ASSIGNMENT
From the entries that follow, list every line in which the string "learning" appears.

Source records:
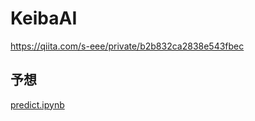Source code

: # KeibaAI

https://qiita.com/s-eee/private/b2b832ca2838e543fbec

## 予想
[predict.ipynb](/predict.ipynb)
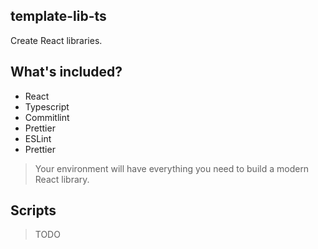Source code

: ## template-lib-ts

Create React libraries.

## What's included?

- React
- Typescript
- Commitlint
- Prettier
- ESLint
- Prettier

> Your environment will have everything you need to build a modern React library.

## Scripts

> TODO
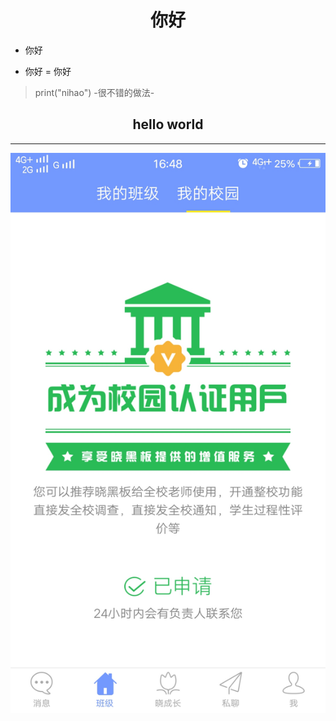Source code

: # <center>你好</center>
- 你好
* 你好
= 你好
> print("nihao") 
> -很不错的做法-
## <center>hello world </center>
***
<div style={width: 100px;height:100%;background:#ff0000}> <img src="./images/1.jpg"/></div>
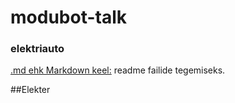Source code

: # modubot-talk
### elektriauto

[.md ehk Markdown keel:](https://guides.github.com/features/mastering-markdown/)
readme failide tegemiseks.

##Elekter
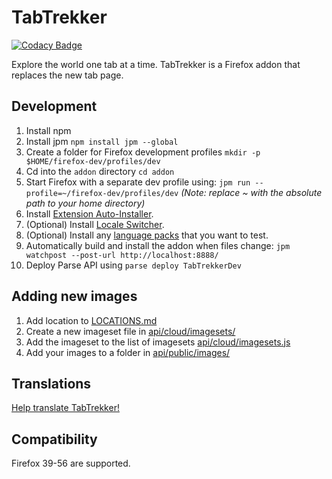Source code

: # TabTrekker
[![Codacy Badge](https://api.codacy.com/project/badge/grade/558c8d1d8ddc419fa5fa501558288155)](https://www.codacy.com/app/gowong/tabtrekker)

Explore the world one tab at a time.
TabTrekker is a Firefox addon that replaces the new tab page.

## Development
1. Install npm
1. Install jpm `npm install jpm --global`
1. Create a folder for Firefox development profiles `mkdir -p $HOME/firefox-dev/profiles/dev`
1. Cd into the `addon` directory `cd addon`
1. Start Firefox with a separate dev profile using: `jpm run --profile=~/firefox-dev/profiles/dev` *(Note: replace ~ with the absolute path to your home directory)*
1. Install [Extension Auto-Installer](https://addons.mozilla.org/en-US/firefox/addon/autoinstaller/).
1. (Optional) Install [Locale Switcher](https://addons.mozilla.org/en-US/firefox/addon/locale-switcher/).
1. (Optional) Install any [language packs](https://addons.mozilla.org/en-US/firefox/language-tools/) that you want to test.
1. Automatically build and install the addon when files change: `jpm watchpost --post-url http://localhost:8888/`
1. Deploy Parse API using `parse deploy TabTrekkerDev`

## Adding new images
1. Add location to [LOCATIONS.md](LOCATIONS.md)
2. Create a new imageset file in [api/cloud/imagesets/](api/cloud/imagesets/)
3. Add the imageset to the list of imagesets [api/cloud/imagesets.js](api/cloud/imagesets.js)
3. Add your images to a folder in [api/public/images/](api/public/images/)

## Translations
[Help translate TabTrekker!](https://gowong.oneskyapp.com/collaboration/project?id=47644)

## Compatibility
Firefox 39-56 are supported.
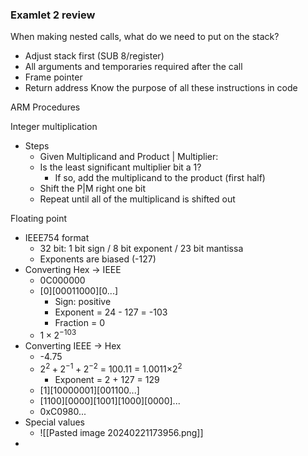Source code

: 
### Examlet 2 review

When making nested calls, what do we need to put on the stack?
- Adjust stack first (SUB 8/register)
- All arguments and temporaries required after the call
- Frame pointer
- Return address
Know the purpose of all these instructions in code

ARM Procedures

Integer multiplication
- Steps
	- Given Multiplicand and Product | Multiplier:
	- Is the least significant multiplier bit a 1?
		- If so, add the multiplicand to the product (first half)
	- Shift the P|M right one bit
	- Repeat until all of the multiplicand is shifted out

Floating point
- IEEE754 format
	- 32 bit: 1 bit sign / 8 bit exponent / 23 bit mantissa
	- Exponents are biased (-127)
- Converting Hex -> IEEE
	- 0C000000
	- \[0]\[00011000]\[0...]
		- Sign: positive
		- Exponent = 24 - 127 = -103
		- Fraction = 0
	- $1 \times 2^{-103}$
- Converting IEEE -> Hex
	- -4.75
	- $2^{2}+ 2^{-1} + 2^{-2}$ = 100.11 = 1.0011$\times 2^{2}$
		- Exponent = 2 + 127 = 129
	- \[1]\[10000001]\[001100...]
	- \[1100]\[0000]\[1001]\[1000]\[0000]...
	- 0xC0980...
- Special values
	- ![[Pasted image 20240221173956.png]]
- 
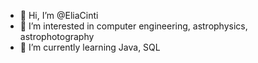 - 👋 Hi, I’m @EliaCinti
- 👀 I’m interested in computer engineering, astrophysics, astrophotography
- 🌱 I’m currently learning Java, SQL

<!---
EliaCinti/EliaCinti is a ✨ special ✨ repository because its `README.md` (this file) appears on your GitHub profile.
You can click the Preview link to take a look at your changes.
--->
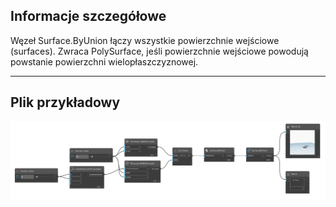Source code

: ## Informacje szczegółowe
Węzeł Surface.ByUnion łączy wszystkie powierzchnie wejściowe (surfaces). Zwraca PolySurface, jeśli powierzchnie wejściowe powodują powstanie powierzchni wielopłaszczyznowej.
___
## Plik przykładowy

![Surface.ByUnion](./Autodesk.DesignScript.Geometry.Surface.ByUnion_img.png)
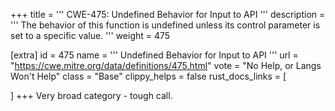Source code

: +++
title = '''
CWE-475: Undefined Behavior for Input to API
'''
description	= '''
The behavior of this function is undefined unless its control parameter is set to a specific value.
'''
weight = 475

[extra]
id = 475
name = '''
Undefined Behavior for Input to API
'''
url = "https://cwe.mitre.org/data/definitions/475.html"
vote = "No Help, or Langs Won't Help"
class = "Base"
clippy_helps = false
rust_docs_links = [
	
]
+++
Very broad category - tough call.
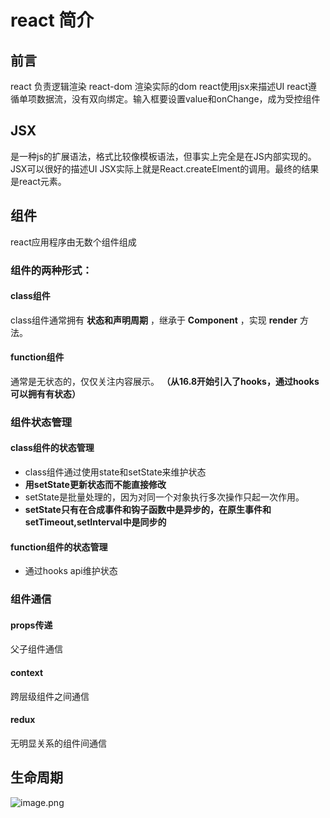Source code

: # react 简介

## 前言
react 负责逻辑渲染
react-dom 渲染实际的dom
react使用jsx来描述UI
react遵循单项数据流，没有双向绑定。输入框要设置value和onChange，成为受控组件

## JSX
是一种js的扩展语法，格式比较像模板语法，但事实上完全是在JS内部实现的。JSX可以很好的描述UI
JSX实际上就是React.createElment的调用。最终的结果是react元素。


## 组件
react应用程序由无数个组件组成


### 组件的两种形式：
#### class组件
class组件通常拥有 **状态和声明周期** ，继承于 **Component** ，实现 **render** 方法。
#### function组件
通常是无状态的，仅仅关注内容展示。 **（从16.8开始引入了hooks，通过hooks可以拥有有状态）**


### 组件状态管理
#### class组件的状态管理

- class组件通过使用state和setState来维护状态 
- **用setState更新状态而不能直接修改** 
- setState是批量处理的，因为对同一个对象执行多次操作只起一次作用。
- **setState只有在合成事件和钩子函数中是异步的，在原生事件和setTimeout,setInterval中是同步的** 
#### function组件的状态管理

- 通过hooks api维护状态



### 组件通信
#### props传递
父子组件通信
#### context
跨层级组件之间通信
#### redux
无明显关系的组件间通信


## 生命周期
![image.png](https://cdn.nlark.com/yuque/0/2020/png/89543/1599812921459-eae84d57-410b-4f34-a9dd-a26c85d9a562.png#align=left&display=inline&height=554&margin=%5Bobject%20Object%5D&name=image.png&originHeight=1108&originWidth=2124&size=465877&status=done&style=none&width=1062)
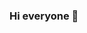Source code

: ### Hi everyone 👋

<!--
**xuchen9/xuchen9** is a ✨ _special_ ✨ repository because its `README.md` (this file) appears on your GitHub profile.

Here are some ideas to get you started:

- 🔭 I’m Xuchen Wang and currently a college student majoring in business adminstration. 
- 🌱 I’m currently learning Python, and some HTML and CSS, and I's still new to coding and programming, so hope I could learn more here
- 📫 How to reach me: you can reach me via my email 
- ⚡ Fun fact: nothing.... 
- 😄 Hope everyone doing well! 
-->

FINISHED TASK
- 🌱 I’m currently learning Java, SQL
- 🌱 I’m currently learning Python, and some HTML and CSS, and I's still new to coding and programming, so hope I could learn more here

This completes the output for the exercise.